> _Aim of the exercise_:
From the first line down to the line containing "[多个 SSH KEY", print the records below exactly, leaving every picture out.

> _Extracted data_:
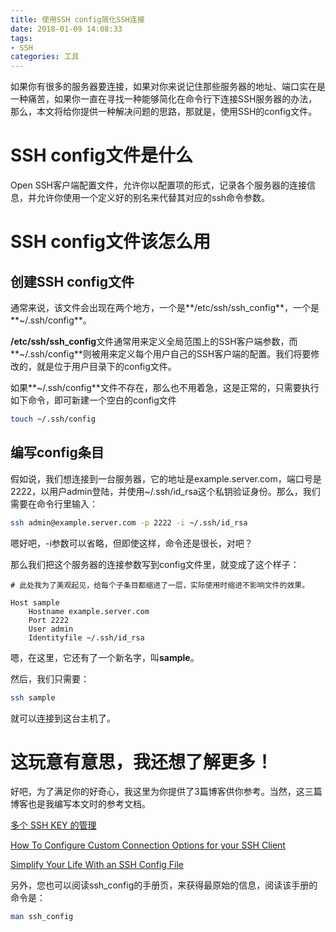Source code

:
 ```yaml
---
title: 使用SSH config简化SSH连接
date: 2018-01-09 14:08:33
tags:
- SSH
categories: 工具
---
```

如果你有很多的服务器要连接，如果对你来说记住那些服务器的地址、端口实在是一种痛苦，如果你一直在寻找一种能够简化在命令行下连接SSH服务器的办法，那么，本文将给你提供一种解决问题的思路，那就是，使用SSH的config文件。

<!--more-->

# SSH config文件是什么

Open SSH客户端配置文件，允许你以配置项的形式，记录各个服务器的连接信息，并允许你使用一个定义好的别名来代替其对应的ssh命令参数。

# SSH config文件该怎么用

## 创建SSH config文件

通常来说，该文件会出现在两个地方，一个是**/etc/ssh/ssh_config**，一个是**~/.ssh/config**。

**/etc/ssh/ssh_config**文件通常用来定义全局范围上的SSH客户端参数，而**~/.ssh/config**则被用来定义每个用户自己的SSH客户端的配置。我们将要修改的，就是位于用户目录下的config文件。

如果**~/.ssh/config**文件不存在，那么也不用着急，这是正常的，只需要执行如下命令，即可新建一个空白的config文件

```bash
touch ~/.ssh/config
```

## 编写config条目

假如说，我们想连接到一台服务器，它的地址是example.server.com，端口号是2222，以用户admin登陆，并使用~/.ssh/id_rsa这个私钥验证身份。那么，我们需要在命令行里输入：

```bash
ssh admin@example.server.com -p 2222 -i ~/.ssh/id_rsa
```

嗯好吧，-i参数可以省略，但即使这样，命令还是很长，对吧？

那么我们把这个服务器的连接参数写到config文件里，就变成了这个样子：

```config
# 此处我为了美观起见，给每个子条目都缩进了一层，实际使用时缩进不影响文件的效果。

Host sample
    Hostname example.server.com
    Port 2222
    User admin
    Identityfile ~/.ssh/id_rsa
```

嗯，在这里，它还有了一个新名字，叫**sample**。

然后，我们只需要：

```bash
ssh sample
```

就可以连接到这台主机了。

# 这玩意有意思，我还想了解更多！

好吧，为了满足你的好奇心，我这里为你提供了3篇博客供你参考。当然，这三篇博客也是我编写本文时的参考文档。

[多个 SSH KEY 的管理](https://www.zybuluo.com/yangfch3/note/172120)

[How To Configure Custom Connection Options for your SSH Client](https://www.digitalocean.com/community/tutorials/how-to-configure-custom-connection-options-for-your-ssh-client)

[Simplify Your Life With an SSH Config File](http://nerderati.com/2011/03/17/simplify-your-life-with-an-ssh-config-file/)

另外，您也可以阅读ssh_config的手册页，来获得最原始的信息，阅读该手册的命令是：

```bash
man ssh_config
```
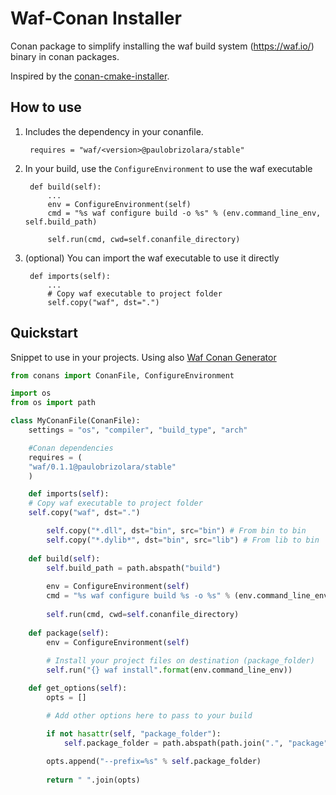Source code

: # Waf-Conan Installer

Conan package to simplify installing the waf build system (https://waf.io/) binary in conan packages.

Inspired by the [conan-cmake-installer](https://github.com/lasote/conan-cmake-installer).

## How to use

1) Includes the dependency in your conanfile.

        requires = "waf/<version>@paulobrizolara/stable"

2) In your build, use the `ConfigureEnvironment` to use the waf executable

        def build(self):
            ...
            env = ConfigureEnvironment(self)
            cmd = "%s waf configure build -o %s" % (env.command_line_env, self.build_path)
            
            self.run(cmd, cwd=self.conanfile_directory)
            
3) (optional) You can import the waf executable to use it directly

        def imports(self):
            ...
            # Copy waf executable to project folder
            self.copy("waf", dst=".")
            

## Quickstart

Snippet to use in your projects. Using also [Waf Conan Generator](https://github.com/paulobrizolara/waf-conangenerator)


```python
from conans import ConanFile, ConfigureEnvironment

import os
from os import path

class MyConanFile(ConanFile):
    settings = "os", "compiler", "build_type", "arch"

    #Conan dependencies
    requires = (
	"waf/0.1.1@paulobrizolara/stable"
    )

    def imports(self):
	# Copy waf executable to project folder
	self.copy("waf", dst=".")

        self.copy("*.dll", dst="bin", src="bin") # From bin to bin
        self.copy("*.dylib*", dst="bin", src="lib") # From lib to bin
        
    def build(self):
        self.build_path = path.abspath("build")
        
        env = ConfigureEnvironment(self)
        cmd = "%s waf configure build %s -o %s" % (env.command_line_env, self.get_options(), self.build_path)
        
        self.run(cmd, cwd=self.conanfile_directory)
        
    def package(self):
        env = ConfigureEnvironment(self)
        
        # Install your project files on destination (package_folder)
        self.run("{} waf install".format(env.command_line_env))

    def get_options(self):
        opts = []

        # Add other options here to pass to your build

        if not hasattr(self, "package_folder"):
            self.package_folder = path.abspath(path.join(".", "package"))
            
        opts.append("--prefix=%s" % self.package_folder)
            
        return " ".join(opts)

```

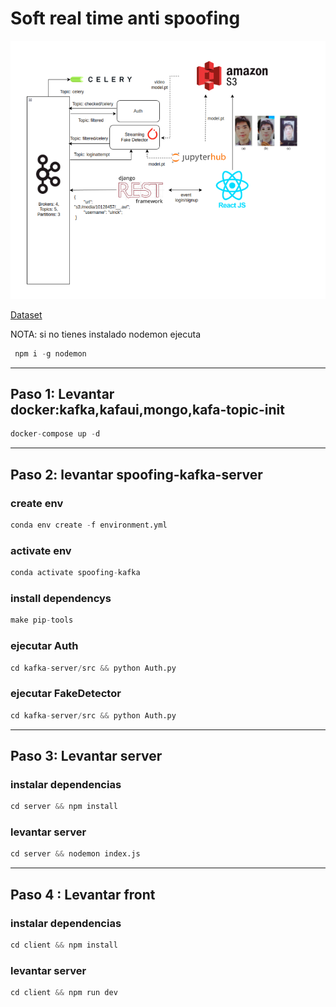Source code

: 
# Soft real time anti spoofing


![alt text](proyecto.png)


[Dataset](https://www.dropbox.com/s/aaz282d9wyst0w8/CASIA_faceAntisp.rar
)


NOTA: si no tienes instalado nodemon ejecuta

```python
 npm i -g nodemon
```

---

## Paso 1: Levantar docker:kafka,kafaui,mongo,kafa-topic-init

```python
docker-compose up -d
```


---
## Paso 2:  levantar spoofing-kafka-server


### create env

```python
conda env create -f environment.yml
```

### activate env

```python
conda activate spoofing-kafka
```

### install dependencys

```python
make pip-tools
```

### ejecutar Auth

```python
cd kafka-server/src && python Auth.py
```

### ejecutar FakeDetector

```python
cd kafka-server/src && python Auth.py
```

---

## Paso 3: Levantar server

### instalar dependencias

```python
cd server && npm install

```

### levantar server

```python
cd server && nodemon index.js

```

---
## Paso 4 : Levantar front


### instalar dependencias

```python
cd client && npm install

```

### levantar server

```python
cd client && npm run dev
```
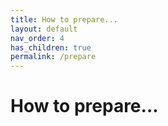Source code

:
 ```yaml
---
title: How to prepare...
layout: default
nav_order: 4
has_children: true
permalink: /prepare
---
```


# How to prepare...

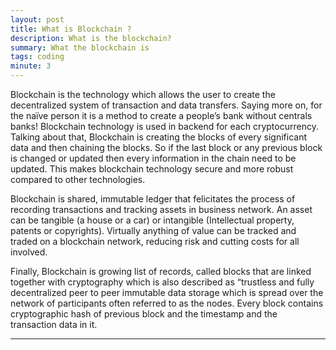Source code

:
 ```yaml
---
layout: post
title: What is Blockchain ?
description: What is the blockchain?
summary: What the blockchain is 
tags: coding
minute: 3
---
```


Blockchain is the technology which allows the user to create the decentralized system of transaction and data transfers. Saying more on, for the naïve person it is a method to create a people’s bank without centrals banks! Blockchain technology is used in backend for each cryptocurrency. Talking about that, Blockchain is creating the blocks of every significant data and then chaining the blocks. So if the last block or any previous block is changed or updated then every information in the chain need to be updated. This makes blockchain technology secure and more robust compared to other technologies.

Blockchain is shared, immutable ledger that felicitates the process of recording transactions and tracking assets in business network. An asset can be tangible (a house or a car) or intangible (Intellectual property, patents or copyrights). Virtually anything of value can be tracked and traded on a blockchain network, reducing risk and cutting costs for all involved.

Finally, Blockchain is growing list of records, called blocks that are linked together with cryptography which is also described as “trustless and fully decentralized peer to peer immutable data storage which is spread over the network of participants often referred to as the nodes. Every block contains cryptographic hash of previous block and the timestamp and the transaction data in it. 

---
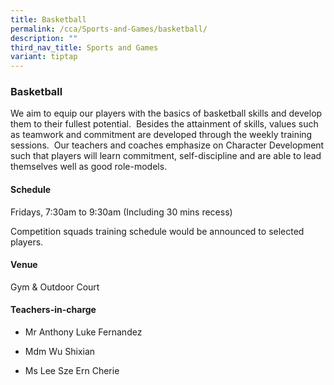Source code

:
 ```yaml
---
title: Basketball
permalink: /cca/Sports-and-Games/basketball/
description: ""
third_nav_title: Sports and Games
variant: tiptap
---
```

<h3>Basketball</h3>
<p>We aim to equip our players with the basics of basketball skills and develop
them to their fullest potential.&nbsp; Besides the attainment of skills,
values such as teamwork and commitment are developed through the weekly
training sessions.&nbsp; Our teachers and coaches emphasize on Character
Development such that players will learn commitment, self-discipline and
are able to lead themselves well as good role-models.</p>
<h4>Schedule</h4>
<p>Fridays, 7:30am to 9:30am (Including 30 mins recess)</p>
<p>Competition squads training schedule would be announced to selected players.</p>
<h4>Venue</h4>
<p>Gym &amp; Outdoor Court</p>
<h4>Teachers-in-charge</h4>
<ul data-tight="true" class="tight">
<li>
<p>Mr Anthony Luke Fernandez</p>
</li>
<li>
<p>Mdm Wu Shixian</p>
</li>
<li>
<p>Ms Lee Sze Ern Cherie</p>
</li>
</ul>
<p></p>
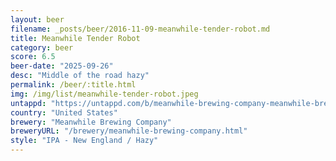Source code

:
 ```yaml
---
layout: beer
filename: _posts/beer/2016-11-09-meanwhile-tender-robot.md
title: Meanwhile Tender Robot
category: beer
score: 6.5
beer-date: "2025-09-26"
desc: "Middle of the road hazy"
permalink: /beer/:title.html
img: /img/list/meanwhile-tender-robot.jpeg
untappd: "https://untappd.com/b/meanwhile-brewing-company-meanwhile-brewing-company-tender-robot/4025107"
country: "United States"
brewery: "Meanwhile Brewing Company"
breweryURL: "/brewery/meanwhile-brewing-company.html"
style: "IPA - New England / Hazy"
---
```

> _Expected answer_:
Source code

:
 ```yaml
---
title: 使用SSH config简化SSH连接
date: 2018-01-09 14:08:33
tags:
- SSH
categories: 工具
---
```

如果你有很多的服务器要连接，如果对你来说记住那些服务器的地址、端口实在是一种痛苦，如果你一直在寻找一种能够简化在命令行下连接SSH服务器的办法，那么，本文将给你提供一种解决问题的思路，那就是，使用SSH的config文件。

<!--more-->

# SSH config文件是什么

Open SSH客户端配置文件，允许你以配置项的形式，记录各个服务器的连接信息，并允许你使用一个定义好的别名来代替其对应的ssh命令参数。

# SSH config文件该怎么用

## 创建SSH config文件

通常来说，该文件会出现在两个地方，一个是**/etc/ssh/ssh_config**，一个是**~/.ssh/config**。

**/etc/ssh/ssh_config**文件通常用来定义全局范围上的SSH客户端参数，而**~/.ssh/config**则被用来定义每个用户自己的SSH客户端的配置。我们将要修改的，就是位于用户目录下的config文件。

如果**~/.ssh/config**文件不存在，那么也不用着急，这是正常的，只需要执行如下命令，即可新建一个空白的config文件

```bash
touch ~/.ssh/config
```

## 编写config条目

假如说，我们想连接到一台服务器，它的地址是example.server.com，端口号是2222，以用户admin登陆，并使用~/.ssh/id_rsa这个私钥验证身份。那么，我们需要在命令行里输入：

```bash
ssh admin@example.server.com -p 2222 -i ~/.ssh/id_rsa
```

嗯好吧，-i参数可以省略，但即使这样，命令还是很长，对吧？

那么我们把这个服务器的连接参数写到config文件里，就变成了这个样子：

```config
# 此处我为了美观起见，给每个子条目都缩进了一层，实际使用时缩进不影响文件的效果。

Host sample
    Hostname example.server.com
    Port 2222
    User admin
    Identityfile ~/.ssh/id_rsa
```

嗯，在这里，它还有了一个新名字，叫**sample**。

然后，我们只需要：

```bash
ssh sample
```

就可以连接到这台主机了。

# 这玩意有意思，我还想了解更多！

好吧，为了满足你的好奇心，我这里为你提供了3篇博客供你参考。当然，这三篇博客也是我编写本文时的参考文档。

[多个 SSH KEY 的管理](https://www.zybuluo.com/yangfch3/note/172120)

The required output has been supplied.